I think the hunters are using the MNRF to provide the opportunity to have a private hunting preserve with tame deer available for exercising treaty-granted “rights” that are all too often stomped on in so many other areas, including those fundamental to preservation of contributors to cultural identity, including language and religion.

Indicators of overpopulation, such as starving deer, reduced fawn production and heavy browse lines, are all missing here. The hunt is assuredly more disruptive of the Short Hills Park’s ecosystem, than any naturally occurring species within that ecosystem, including deer.

Vastly more deer are killed by non-First Nation hunters and poachers outside the park than the relatively small number so easily killed within it. However, I have some conservation concern as viable woodland in the region is long gone and I do worry that the survival of some woodland-wetland species (amphibians and invertebrates particularly) could be compromised by the degradation of the park that follows the hunting activities.

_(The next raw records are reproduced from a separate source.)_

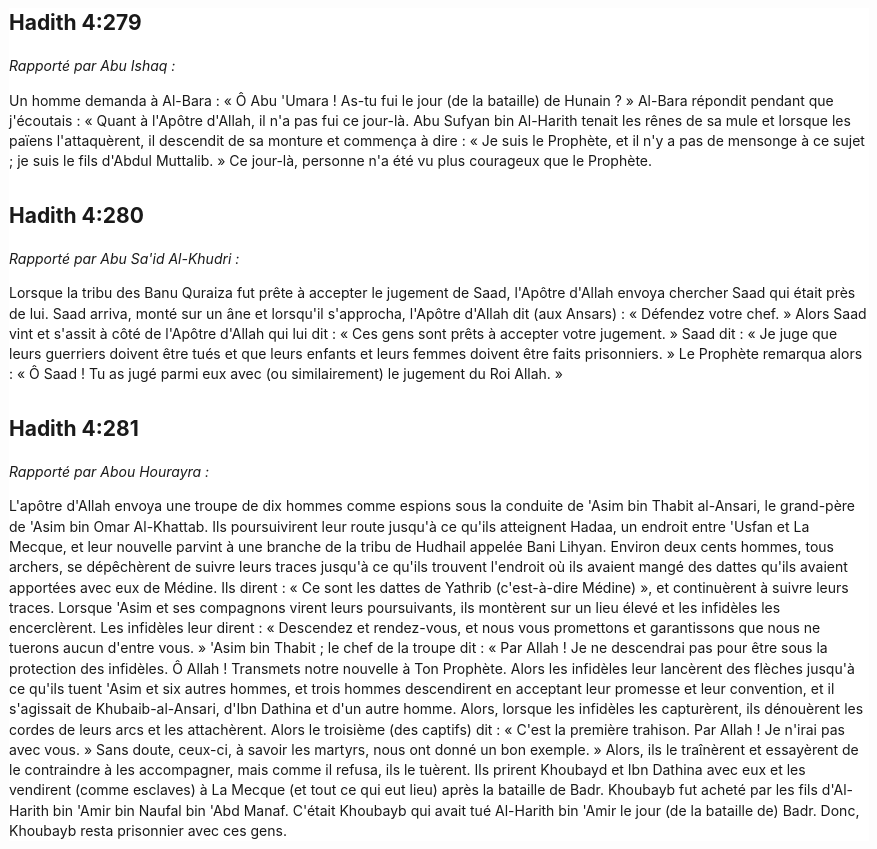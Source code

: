 
## Hadith 4:279

_Rapporté par Abu Ishaq :_

Un homme demanda à Al-Bara : « Ô Abu 'Umara ! As-tu fui le jour (de la bataille) de Hunain ? » Al-Bara répondit pendant que j'écoutais : « Quant à l'Apôtre d'Allah, il n'a pas fui ce jour-là. Abu Sufyan bin Al-Harith tenait les rênes de sa mule et lorsque les païens l'attaquèrent, il descendit de sa monture et commença à dire : « Je suis le Prophète, et il n'y a pas de mensonge à ce sujet ; je suis le fils d'Abdul Muttalib. » Ce jour-là, personne n'a été vu plus courageux que le Prophète.


## Hadith 4:280

_Rapporté par Abu Sa'id Al-Khudri :_

Lorsque la tribu des Banu Quraiza fut prête à accepter le jugement de Saad, l'Apôtre d'Allah envoya chercher Saad qui était près de lui. Saad arriva, monté sur un âne et lorsqu'il s'approcha, l'Apôtre d'Allah dit (aux Ansars) : « Défendez votre chef. » Alors Saad vint et s'assit à côté de l'Apôtre d'Allah qui lui dit : « Ces gens sont prêts à accepter votre jugement. » Saad dit : « Je juge que leurs guerriers doivent être tués et que leurs enfants et leurs femmes doivent être faits prisonniers. » Le Prophète remarqua alors : « Ô Saad ! Tu as jugé parmi eux avec (ou similairement) le jugement du Roi Allah. »


## Hadith 4:281

_Rapporté par Abou Hourayra :_

L'apôtre d'Allah envoya une troupe de dix hommes comme espions sous la conduite de 'Asim bin Thabit al-Ansari, le grand-père de 'Asim bin Omar Al-Khattab. Ils poursuivirent leur route jusqu'à ce qu'ils atteignent Hadaa, un endroit entre 'Usfan et La Mecque, et leur nouvelle parvint à une branche de la tribu de Hudhail appelée Bani Lihyan. Environ deux cents hommes, tous archers, se dépêchèrent de suivre leurs traces jusqu'à ce qu'ils trouvent l'endroit où ils avaient mangé des dattes qu'ils avaient apportées avec eux de Médine. Ils dirent : « Ce sont les dattes de Yathrib (c'est-à-dire Médine) », et continuèrent à suivre leurs traces. Lorsque 'Asim et ses compagnons virent leurs poursuivants, ils montèrent sur un lieu élevé et les infidèles les encerclèrent. Les infidèles leur dirent : « Descendez et rendez-vous, et nous vous promettons et garantissons que nous ne tuerons aucun d'entre vous. » 'Asim bin Thabit ; le chef de la troupe dit : « Par Allah ! Je ne descendrai pas pour être sous la protection des infidèles. Ô Allah ! Transmets notre nouvelle à Ton Prophète. Alors les infidèles leur lancèrent des flèches jusqu'à ce qu'ils tuent 'Asim et six autres hommes, et trois hommes descendirent en acceptant leur promesse et leur convention, et il s'agissait de Khubaib-al-Ansari, d'Ibn Dathina et d'un autre homme. Alors, lorsque les infidèles les capturèrent, ils dénouèrent les cordes de leurs arcs et les attachèrent. Alors le troisième (des captifs) dit : « C'est la première trahison. Par Allah ! Je n'irai pas avec vous. » Sans doute, ceux-ci, à savoir les martyrs, nous ont donné un bon exemple. » Alors, ils le traînèrent et essayèrent de le contraindre à les accompagner, mais comme il refusa, ils le tuèrent. Ils prirent Khoubayd et Ibn Dathina avec eux et les vendirent (comme esclaves) à La Mecque (et tout ce qui eut lieu) après la bataille de Badr. Khoubayb fut acheté par les fils d'Al-Harith bin 'Amir bin Naufal bin 'Abd Manaf. C'était Khoubayb qui avait tué Al-Harith bin 'Amir le jour (de la bataille de) Badr. Donc, Khoubayb resta prisonnier avec ces gens.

Deer in s Short Hills Provincial Park in Niagara, Ontario. file photo

Deer in s Short Hills Provincial Park in Niagara, Ontario. file photo

I’m thinking, here, of such things as the run-off from deep ruts, which are also breeding grounds for mosquitoes disruptive to the ecosystem dynamics one would hope a park would preserve.

I believe that there is no such thing as an “inherent” right, so that invariably the “right” of one person must come at the cost of at least a part of the right of another (often to a trivial degree, such as my neighbour’s right to mow his lawn coming at my right to a peaceful and quiet Saturday morning).  Whether “rights” are inherent or not, the only rights that matter, pragmatically, are those enshrined in legislation that is enforced.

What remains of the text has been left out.